■ The task ■
Identify all lines below that hold "example" and collect them.

----- Data to examine -----

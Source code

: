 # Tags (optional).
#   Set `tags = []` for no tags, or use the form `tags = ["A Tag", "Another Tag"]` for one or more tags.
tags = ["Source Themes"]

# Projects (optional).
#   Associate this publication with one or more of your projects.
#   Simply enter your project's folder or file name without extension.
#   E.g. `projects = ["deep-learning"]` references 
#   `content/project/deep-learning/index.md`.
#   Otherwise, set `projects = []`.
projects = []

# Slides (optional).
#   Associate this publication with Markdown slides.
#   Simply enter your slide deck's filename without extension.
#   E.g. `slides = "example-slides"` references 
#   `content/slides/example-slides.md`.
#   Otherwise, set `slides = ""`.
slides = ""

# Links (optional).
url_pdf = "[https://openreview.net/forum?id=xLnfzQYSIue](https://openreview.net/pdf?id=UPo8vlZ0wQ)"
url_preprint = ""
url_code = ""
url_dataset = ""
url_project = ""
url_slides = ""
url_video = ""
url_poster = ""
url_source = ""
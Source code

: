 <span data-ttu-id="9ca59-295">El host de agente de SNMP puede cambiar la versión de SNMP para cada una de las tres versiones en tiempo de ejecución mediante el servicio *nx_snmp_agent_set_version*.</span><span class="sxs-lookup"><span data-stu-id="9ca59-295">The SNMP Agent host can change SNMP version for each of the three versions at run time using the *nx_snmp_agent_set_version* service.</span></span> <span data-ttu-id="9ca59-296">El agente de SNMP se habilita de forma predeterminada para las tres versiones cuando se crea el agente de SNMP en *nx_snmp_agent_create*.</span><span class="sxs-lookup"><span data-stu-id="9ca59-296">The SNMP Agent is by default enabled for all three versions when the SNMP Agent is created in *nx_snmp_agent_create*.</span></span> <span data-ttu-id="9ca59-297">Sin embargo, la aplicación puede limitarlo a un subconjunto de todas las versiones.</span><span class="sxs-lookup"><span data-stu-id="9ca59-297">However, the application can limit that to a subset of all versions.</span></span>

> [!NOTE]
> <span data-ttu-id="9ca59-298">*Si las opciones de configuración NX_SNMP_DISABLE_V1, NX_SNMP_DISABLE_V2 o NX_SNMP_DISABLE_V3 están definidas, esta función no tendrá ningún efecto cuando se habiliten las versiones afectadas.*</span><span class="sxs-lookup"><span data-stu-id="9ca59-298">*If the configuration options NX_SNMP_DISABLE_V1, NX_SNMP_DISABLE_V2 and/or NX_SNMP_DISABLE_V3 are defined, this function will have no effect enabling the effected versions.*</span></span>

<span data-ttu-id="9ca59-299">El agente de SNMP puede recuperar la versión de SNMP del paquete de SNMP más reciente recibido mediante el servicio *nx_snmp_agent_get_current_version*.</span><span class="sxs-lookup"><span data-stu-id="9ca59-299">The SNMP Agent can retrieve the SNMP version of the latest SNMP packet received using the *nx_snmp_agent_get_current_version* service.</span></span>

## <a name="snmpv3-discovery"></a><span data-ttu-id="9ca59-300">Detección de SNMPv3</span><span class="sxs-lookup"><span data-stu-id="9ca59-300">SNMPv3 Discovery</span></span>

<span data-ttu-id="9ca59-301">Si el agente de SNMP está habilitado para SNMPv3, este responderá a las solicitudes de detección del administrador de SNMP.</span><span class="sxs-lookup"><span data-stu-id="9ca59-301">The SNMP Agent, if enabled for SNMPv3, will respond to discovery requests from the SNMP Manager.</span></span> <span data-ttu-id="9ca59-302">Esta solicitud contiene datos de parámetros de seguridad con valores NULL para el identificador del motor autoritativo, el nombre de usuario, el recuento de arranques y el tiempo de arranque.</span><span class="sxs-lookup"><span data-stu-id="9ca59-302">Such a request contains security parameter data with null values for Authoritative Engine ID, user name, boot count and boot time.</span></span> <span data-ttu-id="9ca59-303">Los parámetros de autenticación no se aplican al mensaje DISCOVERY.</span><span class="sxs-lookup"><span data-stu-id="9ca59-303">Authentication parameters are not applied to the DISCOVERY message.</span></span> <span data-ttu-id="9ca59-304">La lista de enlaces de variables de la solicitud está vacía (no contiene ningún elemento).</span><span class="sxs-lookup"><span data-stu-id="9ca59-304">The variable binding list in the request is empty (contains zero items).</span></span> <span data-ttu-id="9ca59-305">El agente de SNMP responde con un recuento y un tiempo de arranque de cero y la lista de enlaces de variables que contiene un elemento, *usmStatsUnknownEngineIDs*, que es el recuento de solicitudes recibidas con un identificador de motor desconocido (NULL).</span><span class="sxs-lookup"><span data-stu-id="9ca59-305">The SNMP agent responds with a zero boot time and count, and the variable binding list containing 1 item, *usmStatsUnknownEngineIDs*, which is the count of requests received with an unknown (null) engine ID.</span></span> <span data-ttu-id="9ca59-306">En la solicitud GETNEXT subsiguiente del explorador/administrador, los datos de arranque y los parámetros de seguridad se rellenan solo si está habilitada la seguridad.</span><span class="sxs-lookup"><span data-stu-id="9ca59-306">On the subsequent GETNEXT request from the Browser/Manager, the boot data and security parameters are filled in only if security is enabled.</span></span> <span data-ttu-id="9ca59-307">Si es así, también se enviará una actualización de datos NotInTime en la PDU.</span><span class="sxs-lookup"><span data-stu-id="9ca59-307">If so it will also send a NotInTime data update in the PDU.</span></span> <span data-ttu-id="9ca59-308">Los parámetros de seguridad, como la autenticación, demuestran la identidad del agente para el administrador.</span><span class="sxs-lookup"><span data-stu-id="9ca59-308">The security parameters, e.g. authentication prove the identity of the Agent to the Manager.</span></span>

-----

■ Problem solution ■
#   E.g. `slides = "example-slides"` references 
#   `content/slides/example-slides.md`.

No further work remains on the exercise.